It’s not just that it was rare for Narendra Modi to answer live press questions directly during nearly a decade in power. If Mr Modi ends up answering questions alongside President Biden at a press conference in Washington on Thursday, it could be the first time since he was elected prime minister of India in 2014.
Even when foreign dignitaries visit, Mr. Modi has made a habit of walking to the podium with those officials and then walking away after making a statement to the media. Answering questions live was left to others.

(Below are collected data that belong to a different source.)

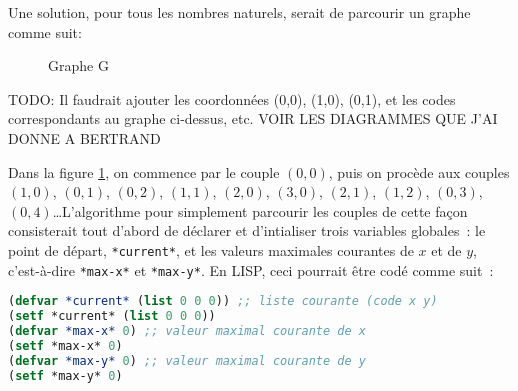 \documentclass{article}
\begin{document}
Une solution, pour tous les nombres naturels, serait de parcourir un graphe comme suit:


\begin{figure}[h!]
  \centering
  \caption{Graphe G}
  \label{fig:codage-zigzag}
\end{figure}




TODO: Il faudrait ajouter les coordonnées (0,0), (1,0), (0,1), et les codes correspondants au graphe ci-dessus, etc. VOIR LES DIAGRAMMES QUE J'AI DONNE A BERTRAND

Dans la figure \ref{fig:codage-zigzag}, on commence par le couple $(0,0)$, puis on procède aux couples $(1,0)$, $(0,1)$, $(0,2)$, $(1,1)$, $(2,0)$, $(3,0)$, $(2,1)$, $(1,2)$, $(0,3)$, $(0,4)$\ldots L'algorithme pour simplement parcourir les couples de cette façon consisterait tout d'abord de déclarer et d'intialiser trois variables globales~: le point de départ, \lstinline!*current*!, et les valeurs maximales courantes de $x$ et de $y$, c'est-à-dire \lstinline!*max-x*! et \lstinline!*max-y*!. En LISP, ceci pourrait être codé comme suit~:

\begin{lstlisting}[language=Lisp]
(defvar *current* (list 0 0 0)) ;; liste courante (code x y)
(setf *current* (list 0 0 0)) 
(defvar *max-x* 0) ;; valeur maximal courante de x
(setf *max-x* 0)
(defvar *max-y* 0) ;; valeur maximal courante de y
(setf *max-y* 0)
\end{lstlisting}
\end{document}
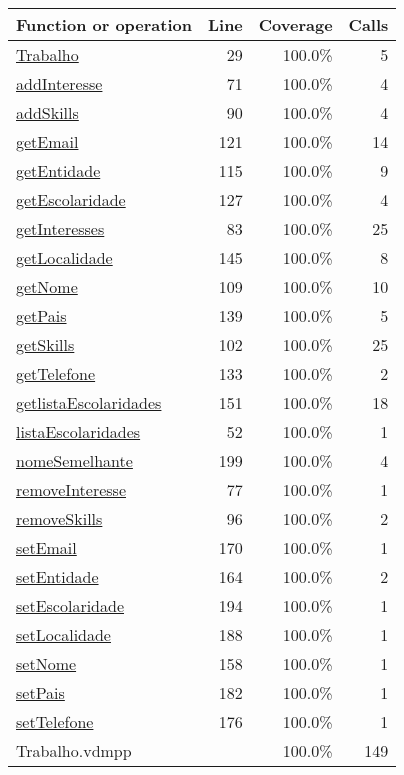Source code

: \begin{longtable}{|l|r|r|r|}
\hline
Function or operation & Line & Coverage & Calls \\
\hline
\hline
\hyperref[Trabalho:29]{Trabalho} & 29&100.0\% & 5 \\
\hline
\hyperref[addInteresse:71]{addInteresse} & 71&100.0\% & 4 \\
\hline
\hyperref[addSkills:90]{addSkills} & 90&100.0\% & 4 \\
\hline
\hyperref[getEmail:121]{getEmail} & 121&100.0\% & 14 \\
\hline
\hyperref[getEntidade:115]{getEntidade} & 115&100.0\% & 9 \\
\hline
\hyperref[getEscolaridade:127]{getEscolaridade} & 127&100.0\% & 4 \\
\hline
\hyperref[getInteresses:83]{getInteresses} & 83&100.0\% & 25 \\
\hline
\hyperref[getLocalidade:145]{getLocalidade} & 145&100.0\% & 8 \\
\hline
\hyperref[getNome:109]{getNome} & 109&100.0\% & 10 \\
\hline
\hyperref[getPais:139]{getPais} & 139&100.0\% & 5 \\
\hline
\hyperref[getSkills:102]{getSkills} & 102&100.0\% & 25 \\
\hline
\hyperref[getTelefone:133]{getTelefone} & 133&100.0\% & 2 \\
\hline
\hyperref[getlistaEscolaridades:151]{getlistaEscolaridades} & 151&100.0\% & 18 \\
\hline
\hyperref[listaEscolaridades:52]{listaEscolaridades} & 52&100.0\% & 1 \\
\hline
\hyperref[nomeSemelhante:199]{nomeSemelhante} & 199&100.0\% & 4 \\
\hline
\hyperref[removeInteresse:77]{removeInteresse} & 77&100.0\% & 1 \\
\hline
\hyperref[removeSkills:96]{removeSkills} & 96&100.0\% & 2 \\
\hline
\hyperref[setEmail:170]{setEmail} & 170&100.0\% & 1 \\
\hline
\hyperref[setEntidade:164]{setEntidade} & 164&100.0\% & 2 \\
\hline
\hyperref[setEscolaridade:194]{setEscolaridade} & 194&100.0\% & 1 \\
\hline
\hyperref[setLocalidade:188]{setLocalidade} & 188&100.0\% & 1 \\
\hline
\hyperref[setNome:158]{setNome} & 158&100.0\% & 1 \\
\hline
\hyperref[setPais:182]{setPais} & 182&100.0\% & 1 \\
\hline
\hyperref[setTelefone:176]{setTelefone} & 176&100.0\% & 1 \\
\hline
\hline
Trabalho.vdmpp & & 100.0\% & 149 \\
\hline
\end{longtable}

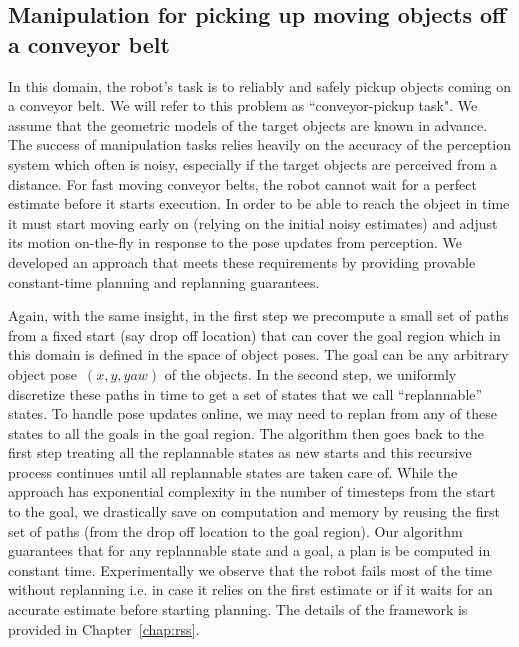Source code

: \documentclass[a4paper]{report}
\begin{document}
\subsection{Manipulation for picking up moving objects off a conveyor belt}
In this domain, the robot's task is to reliably and safely pickup objects coming on a conveyor belt. We will refer to this problem as ``conveyor-pickup task". We assume that the geometric models of the target objects are known in advance. The success of manipulation tasks relies heavily on the accuracy of the perception system which often is noisy, especially if the target objects are perceived from a distance. For fast moving conveyor belts, the robot cannot wait for a perfect estimate before it starts execution. In order to be able to reach the object in time it must start moving early on (relying on the initial noisy estimates) and adjust its motion on-the-fly in response to the pose updates from perception. We developed an approach that meets these requirements by providing provable constant-time planning and replanning guarantees.

Again, with the same insight, in the first step we precompute a small set of paths from a fixed start (say drop off location) that can cover the goal region which in this domain is defined in the space of object poses. The goal can be any arbitrary object pose~$(x,y,yaw)$ of the objects. In the second step, we uniformly discretize these paths in time to get a set of states that we call ``replannable'' states. To handle pose updates online, we may need to replan from any of these states to all the goals in the goal region. The algorithm then goes back to the first step treating all the replannable states as new starts and this recursive process continues until all replannable states are taken care of. While the approach has exponential complexity in the number of timesteps from the start to the goal, we drastically save on computation and memory by reusing the first set of paths (from the drop off location to the goal region). Our algorithm guarantees that for any replannable state and a goal, a plan is be computed in constant time. Experimentally we observe that the robot fails most of the time without replanning i.e. in case it relies on the first estimate or if it waits for an accurate estimate before starting planning. The details of the framework is provided in Chapter~\ref{chap:rss}.
\end{document}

Since the beginning of his tenure, Mr. Modi and his staff have been meticulous in vetting his message and trying to control the media, in general. Although he enjoys speaking at public events and has leaned on his monthly radio show as a way to convey messages to the nation, any exposure to unscheduled events has been banned.
Modi’s aides insist that social media, which his party’s vast communications apparatus has mastered, has made press conferences redundant. And other branches of government interact with journalists.
Modi’s departure from media engagement dates back to his time as prime minister of Gujarat decades ago. Under his watch, the state erupted in widespread riots in 2002, and Mr Modi has been accused of looking away – or even allowing – Hindu mobs who rampaged to death in Muslim neighbourhoods.
Mr Modi had long rejected any wrongdoing. But he has also publicly stated that his greatest failure during that time was not being able to control the media, which he has pursued assiduously ever since.
By slanting government advertising incentives and applying the pressure tactics of tax raids and arrests, he has bent large sections of the Indian media, especially broadcast television, to his will to such an extent that most media outlets simply distribute its official line.
Perhaps the closest he’s come to attending a formal press conference was on the day of his re-election in 2019, where he appeared on the podium for one. But even then, he only made an opening statement. Who answered the real questions? His right-hand man, Amit Shah, who is now India’s powerful Home Secretary.